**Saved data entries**
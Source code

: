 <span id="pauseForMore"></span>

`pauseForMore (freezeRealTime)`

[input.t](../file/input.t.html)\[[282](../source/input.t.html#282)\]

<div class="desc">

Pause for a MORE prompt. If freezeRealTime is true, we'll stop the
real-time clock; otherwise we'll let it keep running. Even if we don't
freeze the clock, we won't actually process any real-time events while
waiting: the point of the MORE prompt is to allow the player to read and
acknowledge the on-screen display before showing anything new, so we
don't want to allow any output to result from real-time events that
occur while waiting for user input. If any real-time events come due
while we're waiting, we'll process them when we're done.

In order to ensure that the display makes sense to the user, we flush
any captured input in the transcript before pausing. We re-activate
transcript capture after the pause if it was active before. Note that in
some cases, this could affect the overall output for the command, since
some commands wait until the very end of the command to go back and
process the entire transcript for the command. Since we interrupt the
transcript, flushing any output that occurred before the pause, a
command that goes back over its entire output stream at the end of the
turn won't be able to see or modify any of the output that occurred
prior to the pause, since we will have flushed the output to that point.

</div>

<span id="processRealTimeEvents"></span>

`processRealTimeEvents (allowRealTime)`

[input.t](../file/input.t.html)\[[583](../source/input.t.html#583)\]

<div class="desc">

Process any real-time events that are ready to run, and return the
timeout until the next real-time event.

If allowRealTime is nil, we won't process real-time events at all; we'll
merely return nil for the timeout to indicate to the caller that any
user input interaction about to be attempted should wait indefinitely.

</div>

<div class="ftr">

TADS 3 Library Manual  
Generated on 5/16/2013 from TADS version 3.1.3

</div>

**Work order**
In the data above, how many lines contain the string "freezeRealTime"? Answer with the number only.

**Written answer**
2